When It Comes to War, Obama and Bush Think Alike

But 44 needs to make his case to America
By Matt Cantor,  Newser Staff
Posted Jan 3, 2011 10:17 AM CST
When It Comes to War, Obama and Bush Think Alike
President Barack Obama walks into the Oval Office with former President George W. Bush, left, and former President Bill Clinton, center, Saturday, Jan. 16, 2010.   (AP Photo/Ron Edmonds)

When it comes to war, Presidents Bush and Obama really aren’t so different, writes Stephen Carter in Newsweek. While Obama was perceived as the peace candidate, “the office of the presidency, once assumed, transforms the outlook of its holder.” To wit: Obama is essentially recycling Bush's Iraq strategy for Afghanistan, and has expanded the targets in the fight against terror.
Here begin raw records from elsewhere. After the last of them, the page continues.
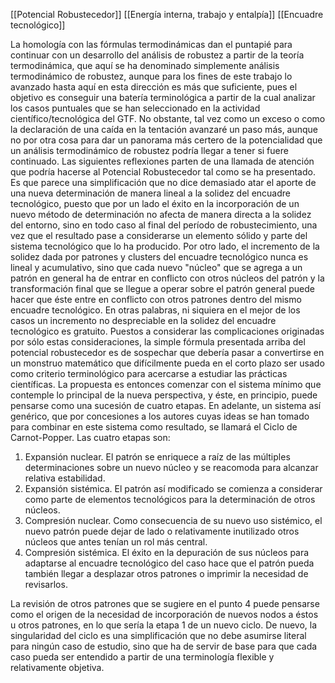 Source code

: [[Potencial Robustecedor]]
[[Energía interna, trabajo y entalpía]]
[[Encuadre tecnológico]]



La homología con las fórmulas termodinámicas dan el puntapié para continuar con un desarrollo del análisis de robustez a partir de la teoría termodinámica, que aquí se ha denominado simplemente análisis termodinámico de robustez, aunque para los fines de este trabajo lo avanzado hasta aquí en esta dirección es más que suficiente, pues el objetivo es conseguir una batería terminológica a partir de la cual analizar los casos puntuales que se han seleccionado en la actividad científico/tecnológica del GTF. No obstante, tal vez como un exceso o como la declaración de una caída en la tentación avanzaré un paso más, aunque no por otra cosa para dar un panorama más certero de la potencialidad que un análisis termodinámico de robustez podría llegar a tener si fuere continuado.
Las siguientes reflexiones parten de una llamada de atención que podría hacerse al Potencial Robustecedor tal como se ha presentado. Es que parece una simplificación que no dice demasiado atar el aporte de una nueva determinación de manera lineal a la solidez del encuadre tecnológico, puesto que por un lado el éxito en la incorporación de un nuevo método de determinación no afecta de manera directa a la solidez del entorno, sino en todo caso al final del período de robustecimiento, una vez que el resultado pase a considerarse un elemento sólido y parte del sistema tecnológico que lo ha producido. Por otro lado, el incremento de la solidez dada por patrones y clusters del encuadre tecnológico nunca es lineal y acumulativo, sino que cada nuevo "núcleo" que se agrega a un patrón en general ha de entrar en conflicto con otros núcleos del patrón y la transformación final que se llegue a operar sobre el patrón general puede hacer que éste entre en conflicto con otros patrones dentro del mismo encuadre tecnológico. En otras palabras, ni siquiera en el mejor de los casos un incremento no despreciable en la solidez del encuadre tecnológico es gratuito.
Puestos a considerar las complicaciones originadas por sólo estas consideraciones, la simple fórmula presentada arriba del potencial robustecedor es de sospechar que debería pasar a convertirse en un monstruo matemático que difícilmente pueda en el corto plazo ser usado como criterio terminológico para acercarse a estudiar las prácticas científicas. La propuesta es entonces comenzar con el sistema mínimo que contemple lo principal de la nueva perspectiva, y éste, en principio, puede pensarse como una sucesión de cuatro etapas. En adelante, un sistema así genérico, que por concesiones a los autores cuyas ideas se han tomado para combinar en este sistema como resultado, se llamará el Ciclo de Carnot-Popper. Las cuatro etapas son:

1. Expansión nuclear. El patrón se enriquece a raíz de las múltiples determinaciones sobre un nuevo núcleo y se reacomoda para alcanzar relativa estabilidad.
2. Expansión sistémica. El patrón así modificado se comienza a considerar como parte de elementos tecnológicos para la determinación de otros núcleos.
3. Compresión nuclear. Como consecuencia de su nuevo uso sistémico, el nuevo patrón puede dejar de lado o relativamente inutilizado otros núcleos que antes tenían un rol más central. 
4. Compresión sistémica. El éxito en la depuración de sus núcleos para adaptarse al encuadre tecnológico del caso hace que el patrón pueda también llegar a desplazar otros patrones o imprimir la necesidad de revisarlos.

La revisión de otros patrones que se sugiere en el punto 4 puede pensarse como el origen de la necesidad de incorporación de nuevos nodos a éstos u otros patrones, en lo que sería la etapa 1 de un nuevo ciclo. De nuevo, la singularidad del ciclo es una simplificación que no debe asumirse literal para ningún caso de estudio, sino que ha de servir de base para que cada caso pueda ser entendido a partir de una terminología flexible y relativamente objetiva.
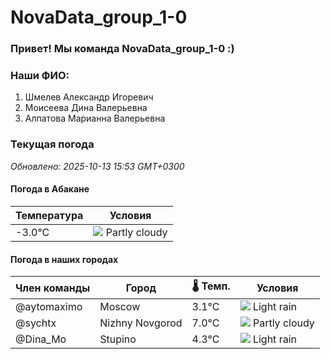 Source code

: # NovaData_group_1-0
### Привет! Мы команда NovaData_group_1-0 :)

### Наши ФИО:
1. Шмелев Александр Игоревич
2. Моисеева Дина Валерьевна
3. Алпатова Марианна Валерьевна

### Текущая погода
<!-- WEATHER:START -->
_Обновлено: 2025-10-13 15:53 GMT+0300_

#### Погода в Абакане

| Температура | Условия |
|-------------|----------|
| -3.0°C     | ![](https://cdn.weatherapi.com/weather/64x64/night/116.png) Partly cloudy |

#### Погода в наших городах

| Член команды  | Город               | 🌡️ Темп.  | Условия          |
|---------------|---------------------|-----------|--------------------|
| @aytomaximo    | Moscow              |    3.1°C | ![](https://cdn.weatherapi.com/weather/64x64/day/296.png) Light rain   |
| @sychtx        | Nizhny Novgorod     |    7.0°C | ![](https://cdn.weatherapi.com/weather/64x64/day/116.png) Partly cloudy |
| @Dina_Mo       | Stupino             |    4.3°C | ![](https://cdn.weatherapi.com/weather/64x64/day/296.png) Light rain   |

<!-- WEATHER:END -->
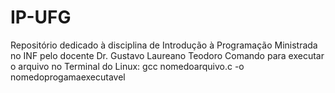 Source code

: # IP-UFG
Repositório dedicado à disciplina de Introdução à Programação
Ministrada no INF pelo docente Dr. Gustavo Laureano Teodoro
Comando para executar o arquivo no Terminal do Linux: gcc nomedoarquivo.c -o nomedoprogamaexecutavel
He's "adopted wholeheartedly what we might call the Bush doctrine's political science" of preemptive strikes. The wars in Afghanistan and Iraq are "his wars now, nobody else's."
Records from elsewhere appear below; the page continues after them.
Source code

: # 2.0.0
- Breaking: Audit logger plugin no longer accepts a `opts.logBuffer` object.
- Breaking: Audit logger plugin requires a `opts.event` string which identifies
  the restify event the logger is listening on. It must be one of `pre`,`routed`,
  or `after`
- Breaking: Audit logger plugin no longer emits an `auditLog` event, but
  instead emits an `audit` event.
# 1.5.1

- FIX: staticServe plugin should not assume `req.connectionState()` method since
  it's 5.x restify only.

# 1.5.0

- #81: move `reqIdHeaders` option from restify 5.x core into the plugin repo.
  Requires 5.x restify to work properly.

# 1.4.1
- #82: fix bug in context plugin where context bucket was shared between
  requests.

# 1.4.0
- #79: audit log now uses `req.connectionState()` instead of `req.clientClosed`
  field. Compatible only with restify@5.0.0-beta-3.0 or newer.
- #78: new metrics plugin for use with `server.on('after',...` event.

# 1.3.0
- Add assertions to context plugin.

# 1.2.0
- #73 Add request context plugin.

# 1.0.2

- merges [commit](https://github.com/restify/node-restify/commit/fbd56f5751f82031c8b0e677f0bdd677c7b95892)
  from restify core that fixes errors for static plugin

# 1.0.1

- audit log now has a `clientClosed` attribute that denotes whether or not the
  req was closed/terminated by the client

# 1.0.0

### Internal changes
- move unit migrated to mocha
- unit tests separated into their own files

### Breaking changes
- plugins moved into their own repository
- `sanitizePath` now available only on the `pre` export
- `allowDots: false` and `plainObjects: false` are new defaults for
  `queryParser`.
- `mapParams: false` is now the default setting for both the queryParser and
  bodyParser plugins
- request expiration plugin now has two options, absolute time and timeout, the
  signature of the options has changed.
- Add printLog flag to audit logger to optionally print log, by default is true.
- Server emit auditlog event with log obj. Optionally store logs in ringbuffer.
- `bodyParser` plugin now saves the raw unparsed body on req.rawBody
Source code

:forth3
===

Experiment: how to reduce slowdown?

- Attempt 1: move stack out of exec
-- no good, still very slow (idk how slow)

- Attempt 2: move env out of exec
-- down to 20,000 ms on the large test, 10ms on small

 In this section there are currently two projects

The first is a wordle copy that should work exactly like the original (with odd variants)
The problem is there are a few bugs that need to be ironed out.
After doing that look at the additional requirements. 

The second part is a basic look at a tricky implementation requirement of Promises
Of course, just because the presidents agree doesn't mean they're right; Carter suspects, on many issues, they're not. But it "does suggest that some of the more wildly hyperbolic critics of President Bush may owe him an apology. Otherwise, by muting themselves now, they might seem to be playing partisan games with the lives of American service members—and the lives of those we ask them to kill."